Lima. Los proyectos mineros Michiquillay y Conga se encuentran ubicados en la Región Cajamarca, la misma que en los últimos años se ha caracterizado por presentar un sentimiento antiminero, aunque la empresa de capitales mexicanos Southern Perú se ha propuesto cambiar eso.

El área de influencia del proyecto Michiquillay, con una inversión prevista de de US$2.500 millones para su construcción, comprende a los distritos La Encañada, los Baños del Inca, Llanacora y Namora.

En tanto el área de influencia del proyecto Conga, que implica una inversión de US$5.000 millones, alcanza los distritos de Huasmín, La Encañada y Sorochuco.

Pese a que algunas zonas tienen la influencia de ambos proyectos, solo se está permitiendo el avance de Michiquillay, hoy en manos de Southern Perú.

“Desde antes de la licitación de Michiquillay el Gobierno trabajó de manera de importante en la aceptación social en las zonas de influencia con el fin de que no ocurran conflictos sociales que paralicen el proyecto”, destacó el ex viceministro de Minas, Rómulo Mucho.

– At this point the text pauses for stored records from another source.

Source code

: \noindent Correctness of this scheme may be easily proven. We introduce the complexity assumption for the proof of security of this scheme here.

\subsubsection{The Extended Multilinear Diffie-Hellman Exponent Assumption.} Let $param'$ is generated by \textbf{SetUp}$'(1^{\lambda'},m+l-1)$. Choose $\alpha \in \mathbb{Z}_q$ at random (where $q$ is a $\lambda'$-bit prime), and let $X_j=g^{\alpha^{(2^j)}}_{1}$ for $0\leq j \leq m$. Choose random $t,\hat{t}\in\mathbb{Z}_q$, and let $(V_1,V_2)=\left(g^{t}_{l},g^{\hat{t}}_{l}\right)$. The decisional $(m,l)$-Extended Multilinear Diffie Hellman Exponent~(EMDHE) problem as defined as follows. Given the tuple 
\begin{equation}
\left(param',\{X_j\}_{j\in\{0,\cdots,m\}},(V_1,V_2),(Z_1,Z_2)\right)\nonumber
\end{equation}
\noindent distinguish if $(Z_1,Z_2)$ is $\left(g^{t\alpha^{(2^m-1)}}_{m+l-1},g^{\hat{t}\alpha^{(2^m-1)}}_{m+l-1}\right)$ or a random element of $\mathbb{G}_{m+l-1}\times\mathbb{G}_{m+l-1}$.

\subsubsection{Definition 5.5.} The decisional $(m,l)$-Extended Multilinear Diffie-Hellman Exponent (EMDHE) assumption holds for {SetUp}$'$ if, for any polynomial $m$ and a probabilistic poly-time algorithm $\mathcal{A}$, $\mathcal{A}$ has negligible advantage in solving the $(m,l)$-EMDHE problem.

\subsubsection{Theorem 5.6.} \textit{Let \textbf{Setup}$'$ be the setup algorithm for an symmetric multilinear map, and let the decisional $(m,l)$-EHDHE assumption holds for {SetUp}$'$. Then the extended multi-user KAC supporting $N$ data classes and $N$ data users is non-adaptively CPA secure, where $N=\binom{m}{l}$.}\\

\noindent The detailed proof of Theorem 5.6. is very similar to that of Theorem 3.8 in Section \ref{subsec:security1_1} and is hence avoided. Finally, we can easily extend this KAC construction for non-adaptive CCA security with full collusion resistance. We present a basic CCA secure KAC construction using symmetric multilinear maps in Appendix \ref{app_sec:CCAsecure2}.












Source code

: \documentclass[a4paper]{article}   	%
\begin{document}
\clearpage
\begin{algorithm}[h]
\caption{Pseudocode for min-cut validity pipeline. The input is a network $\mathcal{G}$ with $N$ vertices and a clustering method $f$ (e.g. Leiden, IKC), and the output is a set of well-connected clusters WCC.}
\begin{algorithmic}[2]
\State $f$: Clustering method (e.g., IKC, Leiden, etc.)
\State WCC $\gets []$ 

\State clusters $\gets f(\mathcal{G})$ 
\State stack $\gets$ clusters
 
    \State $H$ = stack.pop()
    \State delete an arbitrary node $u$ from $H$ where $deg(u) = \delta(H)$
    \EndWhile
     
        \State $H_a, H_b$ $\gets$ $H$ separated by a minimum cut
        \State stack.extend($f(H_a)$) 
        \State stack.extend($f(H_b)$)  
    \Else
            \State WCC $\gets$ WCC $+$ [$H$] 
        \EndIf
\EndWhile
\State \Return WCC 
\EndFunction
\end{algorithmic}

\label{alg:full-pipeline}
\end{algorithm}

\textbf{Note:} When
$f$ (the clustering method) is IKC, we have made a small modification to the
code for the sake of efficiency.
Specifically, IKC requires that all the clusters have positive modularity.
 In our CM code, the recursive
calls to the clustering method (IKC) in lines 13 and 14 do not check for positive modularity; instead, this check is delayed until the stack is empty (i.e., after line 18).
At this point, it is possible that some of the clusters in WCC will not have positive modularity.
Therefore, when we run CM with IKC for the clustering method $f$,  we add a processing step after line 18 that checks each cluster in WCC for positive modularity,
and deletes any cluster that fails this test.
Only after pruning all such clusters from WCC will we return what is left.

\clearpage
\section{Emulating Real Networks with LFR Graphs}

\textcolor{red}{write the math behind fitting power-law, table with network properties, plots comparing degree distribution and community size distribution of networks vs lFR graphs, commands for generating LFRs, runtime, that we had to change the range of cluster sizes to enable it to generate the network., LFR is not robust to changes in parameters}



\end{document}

"Para Michiquillay se adelantaron acciones para evitar los conflictos sociales, pero para Conga se hizo casi nada. El Estado tiene la responsabilidad de generar el ambiente social necesario para desarrollar un proyecto minero", dijo José Miguel Morales.

El presidente ejecutivo de Southern Perú, Oscar González Rocha, señaló este sábado que en una o dos semanas recibirán el proyecto minero Michiquillay e inmediatamente empezarán a trabajar con las dos comunidades donde se sitúa para poner en marcha su desarrollo lo antes posible.

Fondo social hace la diferencia. Para este proyecto se creó en el 2008 el Fondo Social Michiquillay, el cual gestiona y administra el dinero del Estado Peruano otorgado por la concesión de la mina.

El fondo está destinado a implementar acciones y proyectos que promueven el desarrollo social, económico, productivo y ambiental de las zonas de influencia.

Justamente para fortalecer dicho objetivo la agencia estatal ProInversión incorporó en el Contrato de Transferencia del Proyecto Yacimientos Cupríferos de Michiquillay que el 50% de la contraprestación que entregará el adjudicatario al Estado irá al Fondo Social Michiquillay.

El proyecto Michiquillay el último 20 de febrero se adjudicó a Southern Copper Corporation luego que esta ofreciera una oferta de transferencia de US$400 millones, de los cuales US$200 millones irán al Fondo Social Michiquillay.

“Este fondo será utilizado para fortalecer la licencia social pero principalmente para cambiar el concepto que tiene la gente por los errores que se cometieron años y décadas atrás”, resaltó el ex viceministro Mucho.

Conga debe estar en el tapete. Para el director de la Sociedad Nacional de Minería Petróleo y Energía (SNMPE), José Miguel Morales, el hecho de que hoy en día no opere el proyecto Conga en un contexto de precios internacionales altos es por el poco trabajo social realizado en el gobierno de Ollanta Humala.

“Para Michiquillay se adelantaron acciones para evitar los conflictos sociales, pero para Conga se hizo casi nada. El Estado tiene la responsabilidad de generar el ambiente social necesario para desarrollar un proyecto minero, pero hubo poca sensibilización”, manifestó.

Sin embargo, hoy en día para reactivar Conga ya no solo se necesita trabajar en la licencia social.

“Para reactivar Conga se debe rediseñar el proyecto y pensar en hacer algo distinto. Conga no se ha puesto en el tapete y no se ha pensado todavía en qué hacer”, remarca.

¿Cajamarca en recesión? Un factor importante que está permitiendo el cambio de sentimiento de la población hacia la minería son los pobres indicadores económicos de la región Cajamarca, subraya el ex viceministro Mucho.

Informó que la región está en recesión desde el 2008 y no solo se ha paralizado la minería sino también el agro. En los últimos 10 años el agro en el Perú avanzó 35%, mientras que la actividad en la región Cajamarca solo 6%.

“Michiquillay representa una oportunidad para que Cajamarca salga del fondo. En el último reporte del INEI la pobreza en Cajamarca representaba el 45% del total, es decir de diez cajamarquinos cinco son pobres. Eso es inamisible”, enfatizó.